*** Begin section ***

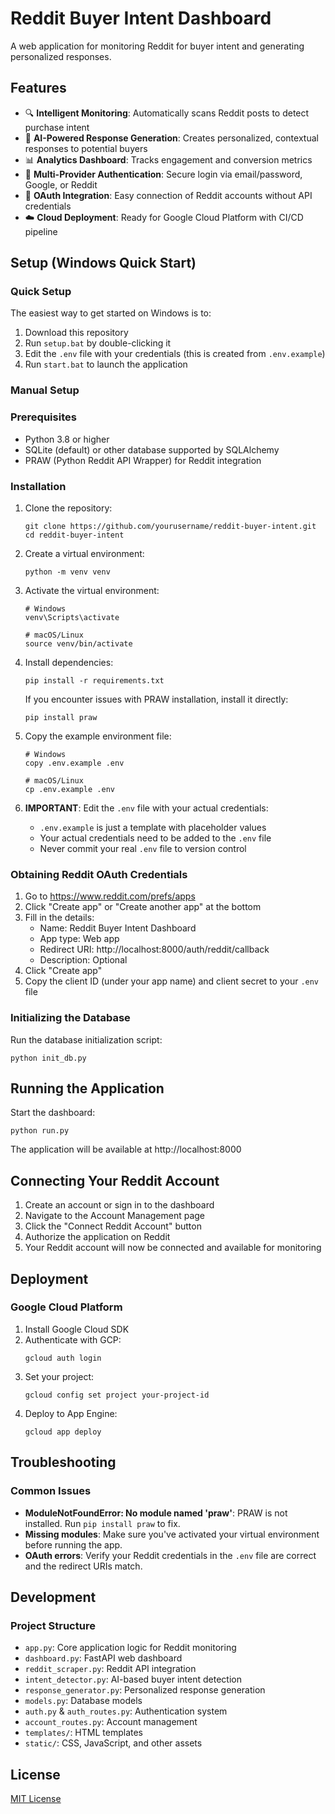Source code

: # Reddit Buyer Intent Dashboard

A web application for monitoring Reddit for buyer intent and generating personalized responses.

## Features

- 🔍 **Intelligent Monitoring**: Automatically scans Reddit posts to detect purchase intent
- 🤖 **AI-Powered Response Generation**: Creates personalized, contextual responses to potential buyers
- 📊 **Analytics Dashboard**: Tracks engagement and conversion metrics
- 🔑 **Multi-Provider Authentication**: Secure login via email/password, Google, or Reddit
- 🔄 **OAuth Integration**: Easy connection of Reddit accounts without API credentials
- ☁️ **Cloud Deployment**: Ready for Google Cloud Platform with CI/CD pipeline

## Setup (Windows Quick Start)

### Quick Setup

The easiest way to get started on Windows is to:

1. Download this repository
2. Run `setup.bat` by double-clicking it
3. Edit the `.env` file with your credentials (this is created from `.env.example`)
4. Run `start.bat` to launch the application

### Manual Setup

### Prerequisites

- Python 3.8 or higher
- SQLite (default) or other database supported by SQLAlchemy
- PRAW (Python Reddit API Wrapper) for Reddit integration

### Installation

1. Clone the repository:
   ```
   git clone https://github.com/yourusername/reddit-buyer-intent.git
   cd reddit-buyer-intent
   ```

2. Create a virtual environment:
   ```
   python -m venv venv
   ```

3. Activate the virtual environment:
   ```
   # Windows
   venv\Scripts\activate
   
   # macOS/Linux
   source venv/bin/activate
   ```

4. Install dependencies:
   ```
   pip install -r requirements.txt
   ```
   
   If you encounter issues with PRAW installation, install it directly:
   ```
   pip install praw
   ```

5. Copy the example environment file:
   ```
   # Windows
   copy .env.example .env
   
   # macOS/Linux
   cp .env.example .env
   ```

6. **IMPORTANT**: Edit the `.env` file with your actual credentials:
   - `.env.example` is just a template with placeholder values
   - Your actual credentials need to be added to the `.env` file
   - Never commit your real `.env` file to version control

### Obtaining Reddit OAuth Credentials

1. Go to https://www.reddit.com/prefs/apps
2. Click "Create app" or "Create another app" at the bottom
3. Fill in the details:
   - Name: Reddit Buyer Intent Dashboard
   - App type: Web app
   - Redirect URI: http://localhost:8000/auth/reddit/callback
   - Description: Optional
4. Click "Create app"
5. Copy the client ID (under your app name) and client secret to your `.env` file

### Initializing the Database

Run the database initialization script:
```
python init_db.py
```

## Running the Application

Start the dashboard:
```
python run.py
```

The application will be available at http://localhost:8000

## Connecting Your Reddit Account

1. Create an account or sign in to the dashboard
2. Navigate to the Account Management page
3. Click the "Connect Reddit Account" button
4. Authorize the application on Reddit
5. Your Reddit account will now be connected and available for monitoring

## Deployment

### Google Cloud Platform

1. Install Google Cloud SDK
2. Authenticate with GCP:
   ```
   gcloud auth login
   ```
3. Set your project:
   ```
   gcloud config set project your-project-id
   ```
4. Deploy to App Engine:
   ```
   gcloud app deploy
   ```

## Troubleshooting

### Common Issues

- **ModuleNotFoundError: No module named 'praw'**: PRAW is not installed. Run `pip install praw` to fix.
- **Missing modules**: Make sure you've activated your virtual environment before running the app.
- **OAuth errors**: Verify your Reddit credentials in the `.env` file are correct and the redirect URIs match.

## Development

### Project Structure

- `app.py`: Core application logic for Reddit monitoring
- `dashboard.py`: FastAPI web dashboard
- `reddit_scraper.py`: Reddit API integration
- `intent_detector.py`: AI-based buyer intent detection
- `response_generator.py`: Personalized response generation
- `models.py`: Database models
- `auth.py` & `auth_routes.py`: Authentication system
- `account_routes.py`: Account management
- `templates/`: HTML templates
- `static/`: CSS, JavaScript, and other assets

## License

[MIT License](LICENSE)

*** End section ***

### What to do:
Show, from the entries above, every line that includes the string "Deployment".

### Solution for this task:
- ☁️ **Cloud Deployment**: Ready for Google Cloud Platform with CI/CD pipeline
## Deployment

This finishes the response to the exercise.